== Segment start ==

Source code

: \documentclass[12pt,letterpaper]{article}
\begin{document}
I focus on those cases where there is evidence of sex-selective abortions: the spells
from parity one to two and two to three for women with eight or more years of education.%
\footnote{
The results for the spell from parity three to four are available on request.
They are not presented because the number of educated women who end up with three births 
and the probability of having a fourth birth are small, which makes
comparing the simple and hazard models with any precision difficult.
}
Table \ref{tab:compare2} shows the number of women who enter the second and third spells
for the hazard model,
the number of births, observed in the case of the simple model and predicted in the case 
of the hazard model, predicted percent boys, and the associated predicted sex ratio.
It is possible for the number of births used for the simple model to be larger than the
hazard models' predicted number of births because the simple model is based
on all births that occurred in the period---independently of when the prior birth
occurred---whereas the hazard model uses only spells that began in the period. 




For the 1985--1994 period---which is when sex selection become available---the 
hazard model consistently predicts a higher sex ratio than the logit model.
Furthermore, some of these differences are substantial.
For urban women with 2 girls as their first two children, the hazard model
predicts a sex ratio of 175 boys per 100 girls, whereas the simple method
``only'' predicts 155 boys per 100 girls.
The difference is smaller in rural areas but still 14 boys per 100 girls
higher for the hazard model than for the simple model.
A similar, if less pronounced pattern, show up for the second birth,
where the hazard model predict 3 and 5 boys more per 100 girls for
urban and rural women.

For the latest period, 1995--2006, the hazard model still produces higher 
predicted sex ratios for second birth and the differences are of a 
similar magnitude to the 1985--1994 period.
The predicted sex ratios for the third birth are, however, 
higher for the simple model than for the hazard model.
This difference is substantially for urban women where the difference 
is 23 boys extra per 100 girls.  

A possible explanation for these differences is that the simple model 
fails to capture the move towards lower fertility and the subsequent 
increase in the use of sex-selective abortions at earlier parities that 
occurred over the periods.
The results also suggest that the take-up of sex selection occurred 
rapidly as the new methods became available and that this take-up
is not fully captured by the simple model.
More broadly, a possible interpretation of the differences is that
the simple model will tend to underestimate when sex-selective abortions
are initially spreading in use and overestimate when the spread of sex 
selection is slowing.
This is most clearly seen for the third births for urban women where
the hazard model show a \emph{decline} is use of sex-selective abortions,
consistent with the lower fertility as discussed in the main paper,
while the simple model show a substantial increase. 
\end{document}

== Segment end ==

▸ **Assignment**
Show each line in the listing above that has "predicts".

▸ **Solution for this exercise**
hazard model consistently predicts a higher sex ratio than the logit model.
predicts a sex ratio of 175 boys per 100 girls, whereas the simple method
``only'' predicts 155 boys per 100 girls.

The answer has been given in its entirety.